江尻は旧清水市の中心部(現在の静岡市清水区)にあった宿場町で、東海道五十三次の18番目の宿場です。
強風に木の葉を奪われながらも身をしならせて耐える路傍の木。
菅笠を奪われ、懐紙すらを奪われながらも身を屈めて強風に耐え、街道を進む旅人たち。
白い顔をして表情を見せない富士はただ泰然としている。
富士の山裾が右に伸びているのは北斎には珍しい構図である。
風の行く先、つまり木の葉や、菅笠や懐紙の飛び行く先に奥行きを持たせるために山体を左に寄せたのではないか。

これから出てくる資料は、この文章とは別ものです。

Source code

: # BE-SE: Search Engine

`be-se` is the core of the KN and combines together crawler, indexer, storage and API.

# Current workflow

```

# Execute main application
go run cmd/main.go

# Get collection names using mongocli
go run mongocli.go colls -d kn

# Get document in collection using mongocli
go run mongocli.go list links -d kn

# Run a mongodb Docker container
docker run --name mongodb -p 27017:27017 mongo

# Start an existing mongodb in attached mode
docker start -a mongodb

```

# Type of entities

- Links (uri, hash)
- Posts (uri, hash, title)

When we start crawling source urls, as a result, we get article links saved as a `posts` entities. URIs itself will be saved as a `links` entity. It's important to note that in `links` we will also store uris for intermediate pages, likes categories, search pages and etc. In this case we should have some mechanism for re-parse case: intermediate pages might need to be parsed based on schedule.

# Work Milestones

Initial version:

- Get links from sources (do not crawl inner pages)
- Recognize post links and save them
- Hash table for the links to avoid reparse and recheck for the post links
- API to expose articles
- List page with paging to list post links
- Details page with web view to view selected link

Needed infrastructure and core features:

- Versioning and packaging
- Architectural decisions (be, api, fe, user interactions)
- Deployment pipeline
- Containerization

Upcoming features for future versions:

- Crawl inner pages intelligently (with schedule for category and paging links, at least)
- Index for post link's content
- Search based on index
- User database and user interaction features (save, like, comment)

この構図の取り方によって見えない風の動きが生き生きと描かれている。
見事に表現された風の「動」の中に人々を翻弄する宿命を仮託しながら、一方で無表情に佇む富士の「静」がある。
しかしよく見ると、「白い富士」は、その山裾まで伸びる「白い街道」で足掻く人々と同じ地平に佇んでいるのである。
この富士の「静」は人々に超然とするのではなく、人々の宿命に寄り添う「静」ではなかろうか。
この作品は風の「動」を描ききった秀作であると語られることが多いが、「動」と「静」のコントラストの中にこそ北斎の意図があるように思える。
北斎の晩年が幕末の激動の潜伏期であったこととこの作品の主題が無縁とは思えない。